Engineered biosynthesis of 16-membered macrolides that require methoxymalonyl-ACP precursors in Streptomyces fradiae

Abstract

Development of host microorganisms for heterologous expression of polyketide synthases (PKS) that possess the intrinsic capacity to overproduce polyketides with a broad spectrum of precursors supports the current demand for new tools to create novel chemical structures by combinatorial engineering of modular and other classes of PKS. Streptomyces fradiae is an ideal host for development of generic polyketide-overproducing strains because it contains three of the most common precursors—malonyl-CoA, methylmalonyl-CoA and ethylmalonyl-CoA—used by modular PKS, and is a host that is amenable to genetic manipulation.
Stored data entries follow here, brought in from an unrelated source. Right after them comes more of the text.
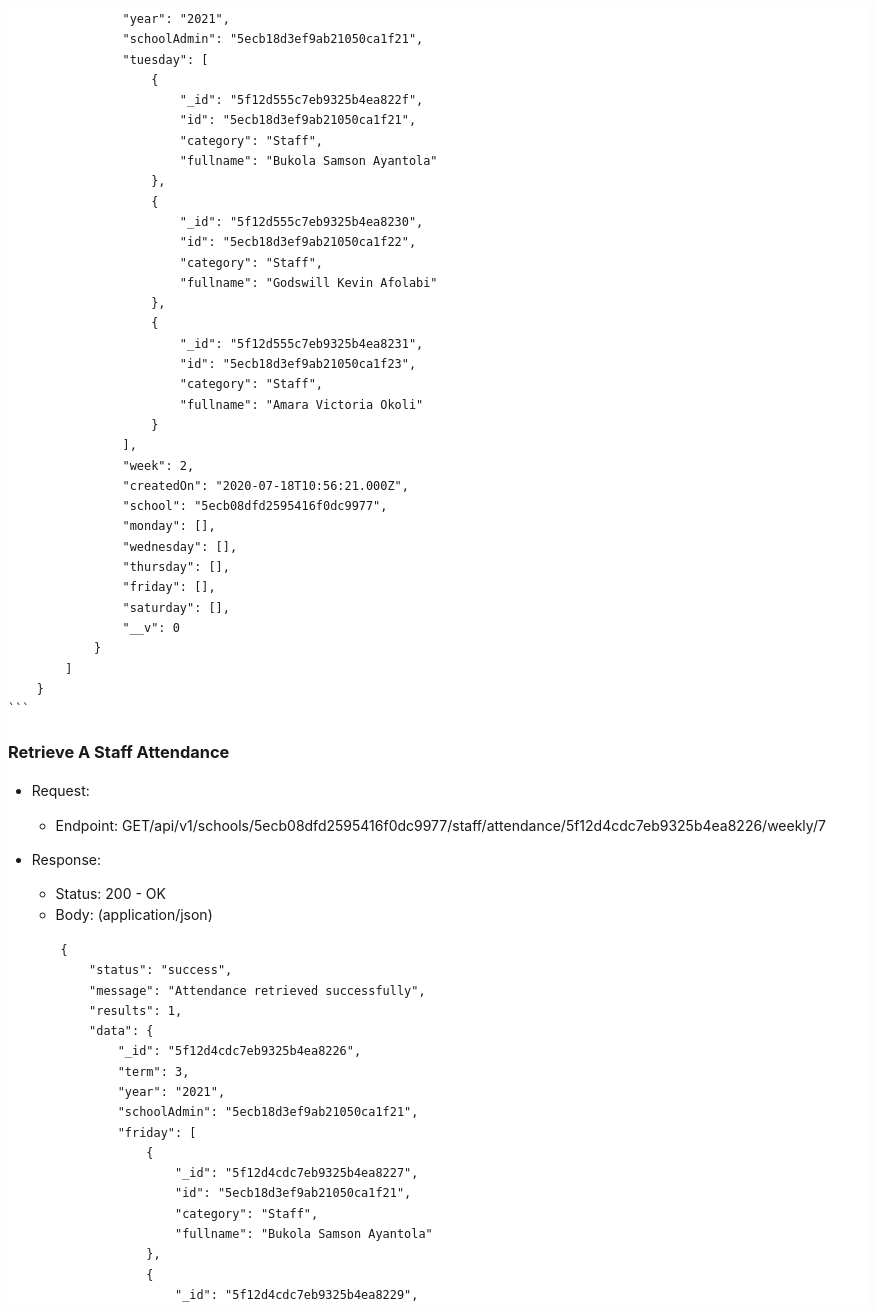                     "year": "2021",
                    "schoolAdmin": "5ecb18d3ef9ab21050ca1f21",
                    "tuesday": [
                        {
                            "_id": "5f12d555c7eb9325b4ea822f",
                            "id": "5ecb18d3ef9ab21050ca1f21",
                            "category": "Staff",
                            "fullname": "Bukola Samson Ayantola"
                        },
                        {
                            "_id": "5f12d555c7eb9325b4ea8230",
                            "id": "5ecb18d3ef9ab21050ca1f22",
                            "category": "Staff",
                            "fullname": "Godswill Kevin Afolabi"
                        },
                        {
                            "_id": "5f12d555c7eb9325b4ea8231",
                            "id": "5ecb18d3ef9ab21050ca1f23",
                            "category": "Staff",
                            "fullname": "Amara Victoria Okoli"
                        }
                    ],
                    "week": 2,
                    "createdOn": "2020-07-18T10:56:21.000Z",
                    "school": "5ecb08dfd2595416f0dc9977",
                    "monday": [],
                    "wednesday": [],
                    "thursday": [],
                    "friday": [],
                    "saturday": [],
                    "__v": 0
                }
            ]
        }
    ```

### Retrieve A Staff Attendance

* Request:
    * Endpoint: GET/api/v1/schools/5ecb08dfd2595416f0dc9977/staff/attendance/5f12d4cdc7eb9325b4ea8226/weekly/7

* Response:
    * Status: 200 - OK
    * Body: (application/json)

    ```
        {
            "status": "success",
            "message": "Attendance retrieved successfully",
            "results": 1,
            "data": {
                "_id": "5f12d4cdc7eb9325b4ea8226",
                "term": 3,
                "year": "2021",
                "schoolAdmin": "5ecb18d3ef9ab21050ca1f21",
                "friday": [
                    {
                        "_id": "5f12d4cdc7eb9325b4ea8227",
                        "id": "5ecb18d3ef9ab21050ca1f21",
                        "category": "Staff",
                        "fullname": "Bukola Samson Ayantola"
                    },
                    {
                        "_id": "5f12d4cdc7eb9325b4ea8229",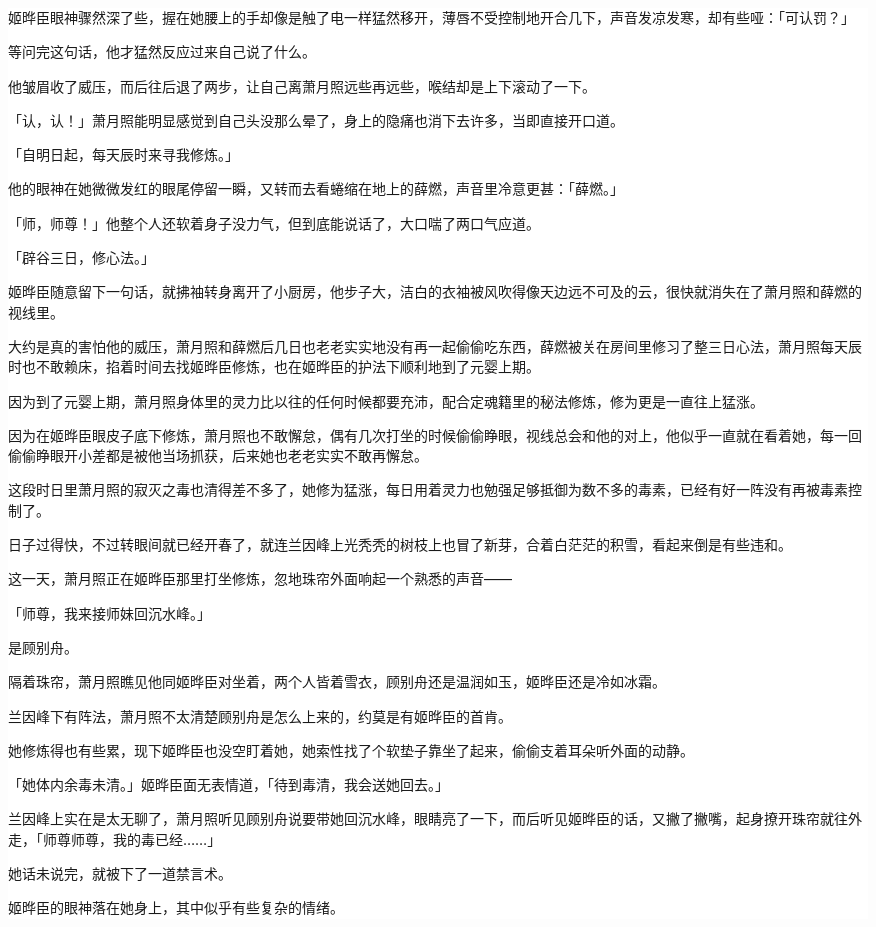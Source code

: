 
姬晔臣眼神骤然深了些，握在她腰上的手却像是触了电一样猛然移开，薄唇不受控制地开合几下，声音发凉发寒，却有些哑：「可认罚？」


等问完这句话，他才猛然反应过来自己说了什么。


他皱眉收了威压，而后往后退了两步，让自己离萧月照远些再远些，喉结却是上下滚动了一下。


「认，认！」萧月照能明显感觉到自己头没那么晕了，身上的隐痛也消下去许多，当即直接开口道。


「自明日起，每天辰时来寻我修炼。」


他的眼神在她微微发红的眼尾停留一瞬，又转而去看蜷缩在地上的薛燃，声音里冷意更甚：「薛燃。」


「师，师尊！」他整个人还软着身子没力气，但到底能说话了，大口喘了两口气应道。


「辟谷三日，修心法。」


姬晔臣随意留下一句话，就拂袖转身离开了小厨房，他步子大，洁白的衣袖被风吹得像天边远不可及的云，很快就消失在了萧月照和薛燃的视线里。


大约是真的害怕他的威压，萧月照和薛燃后几日也老老实实地没有再一起偷偷吃东西，薛燃被关在房间里修习了整三日心法，萧月照每天辰时也不敢赖床，掐着时间去找姬晔臣修炼，也在姬晔臣的护法下顺利地到了元婴上期。


因为到了元婴上期，萧月照身体里的灵力比以往的任何时候都要充沛，配合定魂籍里的秘法修炼，修为更是一直往上猛涨。


因为在姬晔臣眼皮子底下修炼，萧月照也不敢懈怠，偶有几次打坐的时候偷偷睁眼，视线总会和他的对上，他似乎一直就在看着她，每一回偷偷睁眼开小差都是被他当场抓获，后来她也老老实实不敢再懈怠。


这段时日里萧月照的寂灭之毒也清得差不多了，她修为猛涨，每日用着灵力也勉强足够抵御为数不多的毒素，已经有好一阵没有再被毒素控制了。


日子过得快，不过转眼间就已经开春了，就连兰因峰上光秃秃的树枝上也冒了新芽，合着白茫茫的积雪，看起来倒是有些违和。


这一天，萧月照正在姬晔臣那里打坐修炼，忽地珠帘外面响起一个熟悉的声音——


「师尊，我来接师妹回沉水峰。」


是顾别舟。


隔着珠帘，萧月照瞧见他同姬晔臣对坐着，两个人皆着雪衣，顾别舟还是温润如玉，姬晔臣还是冷如冰霜。


兰因峰下有阵法，萧月照不太清楚顾别舟是怎么上来的，约莫是有姬晔臣的首肯。


她修炼得也有些累，现下姬晔臣也没空盯着她，她索性找了个软垫子靠坐了起来，偷偷支着耳朵听外面的动静。


「她体内余毒未清。」姬晔臣面无表情道，「待到毒清，我会送她回去。」


兰因峰上实在是太无聊了，萧月照听见顾别舟说要带她回沉水峰，眼睛亮了一下，而后听见姬晔臣的话，又撇了撇嘴，起身撩开珠帘就往外走，「师尊师尊，我的毒已经……」


她话未说完，就被下了一道禁言术。


姬晔臣的眼神落在她身上，其中似乎有些复杂的情绪。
We have expanded the utility of an overproducing S. fradiae strain for engineered biosynthesis of polyketides by engineering a biosynthetic pathway for methoxymalonyl-ACP, a fourth precursor used by many 16-membered macrolide PKS. This was achieved by introducing a set of five genes, fkbG–K from Streptomyces hygroscopicus, putatively encoding the methoxymalonyl-ACP biosynthetic pathway, into the S. fradiae chromosome. Heterologous expression of the midecamycin PKS genes in this strain resulted in 1 g/l production of a midecamycin analog. These results confirm the ability to engineer unusual precursor pathways to support high levels of polyketide production, and validate the use of S. fradiae for overproduction of 16-membered macrolides derived from heterologous PKS that require a broad range of precursors.